**What you will do**.
From the entries below, say how many lines carry the word "frase", and give nothing but the number.

**Available data**.
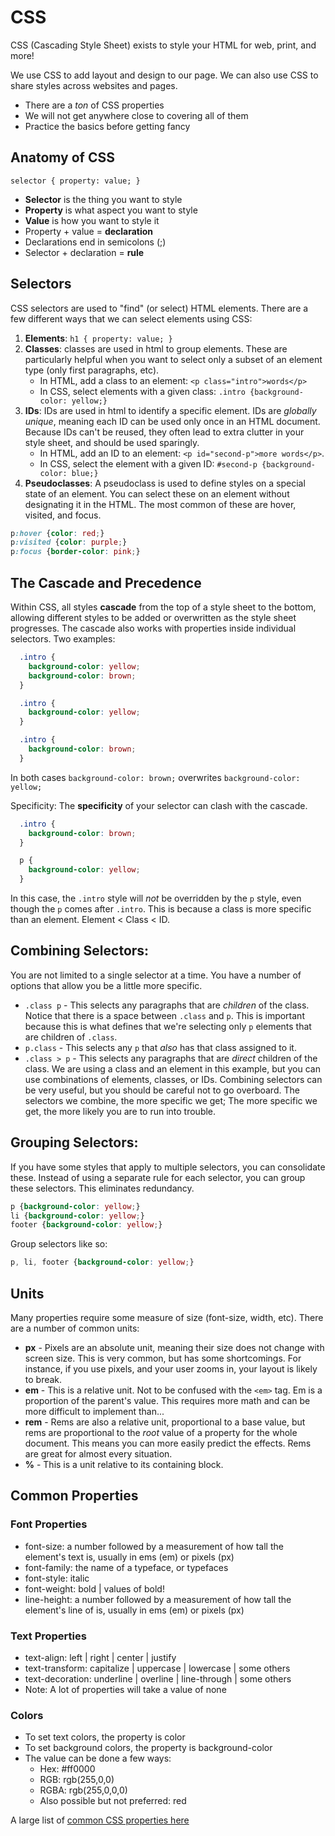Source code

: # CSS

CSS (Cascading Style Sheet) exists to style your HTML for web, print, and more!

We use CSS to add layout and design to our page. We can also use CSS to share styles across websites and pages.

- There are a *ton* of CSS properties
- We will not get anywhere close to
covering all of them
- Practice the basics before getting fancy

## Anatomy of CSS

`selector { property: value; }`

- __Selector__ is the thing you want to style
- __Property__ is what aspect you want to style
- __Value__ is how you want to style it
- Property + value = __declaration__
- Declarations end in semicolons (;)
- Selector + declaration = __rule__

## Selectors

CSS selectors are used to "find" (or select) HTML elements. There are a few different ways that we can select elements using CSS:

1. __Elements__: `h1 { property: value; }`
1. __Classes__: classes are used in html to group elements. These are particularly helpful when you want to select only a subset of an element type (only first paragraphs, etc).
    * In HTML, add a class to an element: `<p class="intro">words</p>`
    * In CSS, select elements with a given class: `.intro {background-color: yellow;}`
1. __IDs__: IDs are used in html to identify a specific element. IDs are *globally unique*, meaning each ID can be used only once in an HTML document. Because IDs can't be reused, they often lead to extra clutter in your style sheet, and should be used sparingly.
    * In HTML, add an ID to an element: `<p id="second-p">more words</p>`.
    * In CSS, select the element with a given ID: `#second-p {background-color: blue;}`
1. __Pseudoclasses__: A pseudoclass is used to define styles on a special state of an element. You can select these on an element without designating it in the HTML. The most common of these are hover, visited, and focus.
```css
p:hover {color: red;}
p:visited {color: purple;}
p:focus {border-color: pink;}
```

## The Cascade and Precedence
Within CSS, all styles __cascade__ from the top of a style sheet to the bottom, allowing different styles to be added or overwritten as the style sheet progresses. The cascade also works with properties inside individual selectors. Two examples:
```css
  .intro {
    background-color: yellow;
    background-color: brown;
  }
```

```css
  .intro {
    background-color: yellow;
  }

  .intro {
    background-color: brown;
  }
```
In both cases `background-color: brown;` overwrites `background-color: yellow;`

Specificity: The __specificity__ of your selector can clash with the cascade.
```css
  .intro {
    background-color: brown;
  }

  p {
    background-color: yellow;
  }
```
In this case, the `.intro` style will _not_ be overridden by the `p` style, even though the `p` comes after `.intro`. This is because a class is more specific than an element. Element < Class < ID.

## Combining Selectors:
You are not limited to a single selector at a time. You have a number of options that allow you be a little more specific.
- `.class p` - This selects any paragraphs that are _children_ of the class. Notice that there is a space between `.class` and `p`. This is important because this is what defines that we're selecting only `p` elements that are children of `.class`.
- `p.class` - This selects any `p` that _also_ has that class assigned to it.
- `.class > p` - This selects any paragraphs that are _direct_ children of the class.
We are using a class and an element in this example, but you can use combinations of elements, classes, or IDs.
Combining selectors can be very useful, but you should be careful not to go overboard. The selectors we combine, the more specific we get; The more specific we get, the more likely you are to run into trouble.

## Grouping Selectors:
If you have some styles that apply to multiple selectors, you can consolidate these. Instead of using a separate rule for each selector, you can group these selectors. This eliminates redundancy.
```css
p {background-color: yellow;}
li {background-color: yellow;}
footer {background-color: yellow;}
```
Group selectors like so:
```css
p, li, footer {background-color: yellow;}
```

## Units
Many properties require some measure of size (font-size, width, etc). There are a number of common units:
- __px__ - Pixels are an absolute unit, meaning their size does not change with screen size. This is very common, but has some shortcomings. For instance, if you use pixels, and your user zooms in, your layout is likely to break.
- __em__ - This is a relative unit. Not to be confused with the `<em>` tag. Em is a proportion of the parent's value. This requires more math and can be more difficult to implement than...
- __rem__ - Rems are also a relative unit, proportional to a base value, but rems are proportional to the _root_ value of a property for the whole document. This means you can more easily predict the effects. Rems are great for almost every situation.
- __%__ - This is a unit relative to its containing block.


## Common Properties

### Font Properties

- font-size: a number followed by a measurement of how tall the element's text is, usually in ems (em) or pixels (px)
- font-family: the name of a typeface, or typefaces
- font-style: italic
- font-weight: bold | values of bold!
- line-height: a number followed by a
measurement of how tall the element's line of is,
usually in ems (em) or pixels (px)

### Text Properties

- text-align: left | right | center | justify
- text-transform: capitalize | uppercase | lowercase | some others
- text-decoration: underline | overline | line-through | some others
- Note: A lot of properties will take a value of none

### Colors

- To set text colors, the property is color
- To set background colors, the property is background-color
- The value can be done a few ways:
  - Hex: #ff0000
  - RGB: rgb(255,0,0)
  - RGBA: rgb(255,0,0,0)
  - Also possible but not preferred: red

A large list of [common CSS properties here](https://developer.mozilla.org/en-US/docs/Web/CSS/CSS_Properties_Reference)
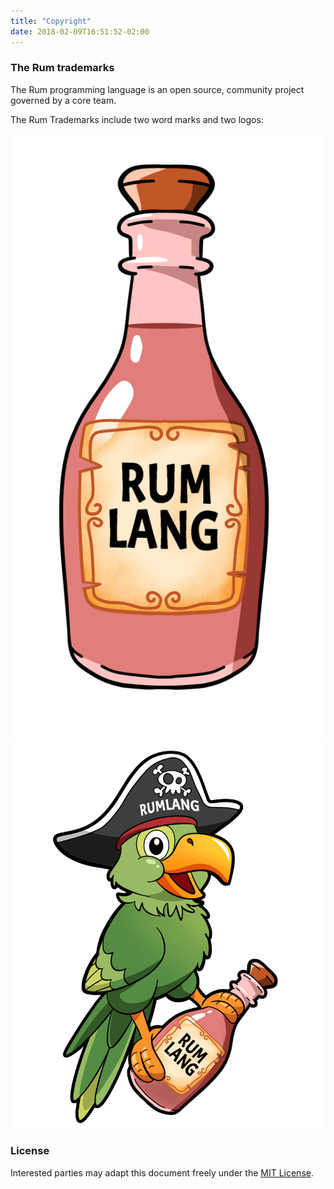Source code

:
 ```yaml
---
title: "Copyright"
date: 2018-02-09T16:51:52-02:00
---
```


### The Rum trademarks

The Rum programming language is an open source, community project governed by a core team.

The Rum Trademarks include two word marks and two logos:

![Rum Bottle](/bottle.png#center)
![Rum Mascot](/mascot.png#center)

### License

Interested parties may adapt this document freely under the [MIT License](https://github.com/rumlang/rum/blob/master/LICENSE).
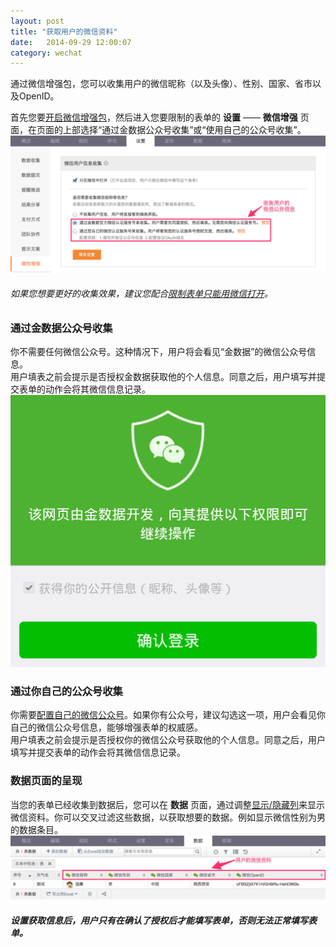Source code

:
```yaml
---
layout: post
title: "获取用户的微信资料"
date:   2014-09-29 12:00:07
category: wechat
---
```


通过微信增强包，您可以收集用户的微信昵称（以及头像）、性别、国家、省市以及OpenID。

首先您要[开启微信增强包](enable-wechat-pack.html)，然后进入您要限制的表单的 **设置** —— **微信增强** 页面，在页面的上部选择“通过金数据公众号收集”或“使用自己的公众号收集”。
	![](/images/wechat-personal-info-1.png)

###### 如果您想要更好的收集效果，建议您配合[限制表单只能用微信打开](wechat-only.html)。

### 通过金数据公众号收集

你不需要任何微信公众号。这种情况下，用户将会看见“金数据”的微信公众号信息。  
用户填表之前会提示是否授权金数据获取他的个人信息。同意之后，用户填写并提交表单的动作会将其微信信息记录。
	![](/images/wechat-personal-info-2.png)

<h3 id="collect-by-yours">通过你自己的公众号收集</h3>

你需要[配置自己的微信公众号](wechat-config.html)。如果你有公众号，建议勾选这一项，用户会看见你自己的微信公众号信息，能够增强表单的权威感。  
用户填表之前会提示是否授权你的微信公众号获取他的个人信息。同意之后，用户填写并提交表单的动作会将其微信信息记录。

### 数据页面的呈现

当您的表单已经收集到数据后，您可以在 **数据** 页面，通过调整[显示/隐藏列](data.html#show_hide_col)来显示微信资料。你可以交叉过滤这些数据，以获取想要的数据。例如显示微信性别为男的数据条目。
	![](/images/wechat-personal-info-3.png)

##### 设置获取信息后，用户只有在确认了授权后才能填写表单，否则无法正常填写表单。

--

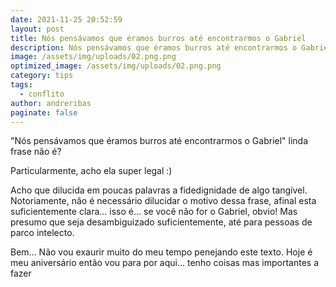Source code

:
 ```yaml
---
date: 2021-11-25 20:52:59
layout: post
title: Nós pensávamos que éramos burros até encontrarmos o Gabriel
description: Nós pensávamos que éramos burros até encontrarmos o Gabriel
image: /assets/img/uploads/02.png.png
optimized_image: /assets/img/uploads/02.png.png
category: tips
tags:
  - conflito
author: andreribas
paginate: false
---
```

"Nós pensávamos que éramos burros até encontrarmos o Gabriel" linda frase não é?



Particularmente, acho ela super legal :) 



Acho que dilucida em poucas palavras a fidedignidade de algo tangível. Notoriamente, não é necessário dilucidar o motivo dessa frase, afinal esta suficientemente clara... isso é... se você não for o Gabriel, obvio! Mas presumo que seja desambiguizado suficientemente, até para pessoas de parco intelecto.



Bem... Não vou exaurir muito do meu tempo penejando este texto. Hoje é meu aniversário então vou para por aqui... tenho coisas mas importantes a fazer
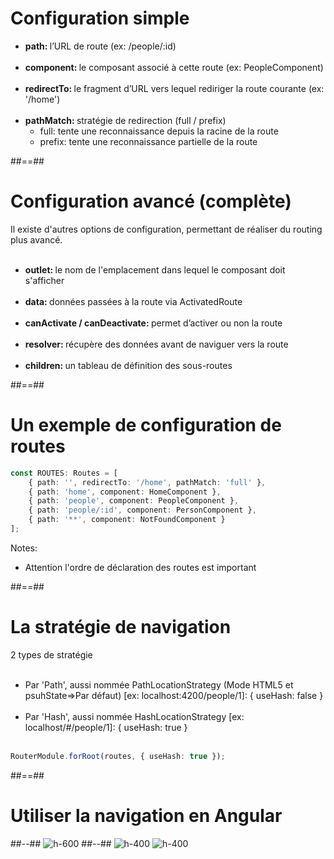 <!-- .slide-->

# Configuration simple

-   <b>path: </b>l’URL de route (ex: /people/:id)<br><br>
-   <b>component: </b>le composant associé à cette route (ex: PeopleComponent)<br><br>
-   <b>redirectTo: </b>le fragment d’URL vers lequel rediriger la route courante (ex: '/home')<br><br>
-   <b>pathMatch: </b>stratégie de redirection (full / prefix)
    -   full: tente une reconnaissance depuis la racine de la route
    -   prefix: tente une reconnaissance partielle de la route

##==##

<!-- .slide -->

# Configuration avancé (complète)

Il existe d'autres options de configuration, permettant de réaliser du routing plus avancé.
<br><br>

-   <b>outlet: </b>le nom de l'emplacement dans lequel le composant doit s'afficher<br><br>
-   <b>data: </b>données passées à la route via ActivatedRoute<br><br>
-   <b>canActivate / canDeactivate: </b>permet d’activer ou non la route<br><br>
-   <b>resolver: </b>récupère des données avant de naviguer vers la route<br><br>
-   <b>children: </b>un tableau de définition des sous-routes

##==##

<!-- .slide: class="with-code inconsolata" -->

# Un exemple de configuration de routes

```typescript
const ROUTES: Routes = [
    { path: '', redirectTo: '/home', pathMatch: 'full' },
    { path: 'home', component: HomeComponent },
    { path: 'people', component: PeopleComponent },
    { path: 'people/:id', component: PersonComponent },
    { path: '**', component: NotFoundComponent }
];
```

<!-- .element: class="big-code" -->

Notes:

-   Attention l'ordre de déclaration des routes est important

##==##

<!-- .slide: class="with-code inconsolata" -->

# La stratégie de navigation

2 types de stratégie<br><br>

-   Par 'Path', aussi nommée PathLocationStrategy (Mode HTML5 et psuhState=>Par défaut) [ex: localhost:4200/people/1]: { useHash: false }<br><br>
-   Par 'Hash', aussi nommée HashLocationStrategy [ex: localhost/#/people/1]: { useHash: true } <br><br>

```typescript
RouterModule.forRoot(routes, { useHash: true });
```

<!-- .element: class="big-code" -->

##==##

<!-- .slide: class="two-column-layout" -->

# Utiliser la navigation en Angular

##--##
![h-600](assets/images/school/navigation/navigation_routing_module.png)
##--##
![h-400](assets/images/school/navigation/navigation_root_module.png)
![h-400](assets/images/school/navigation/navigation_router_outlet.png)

**Solution below**.
2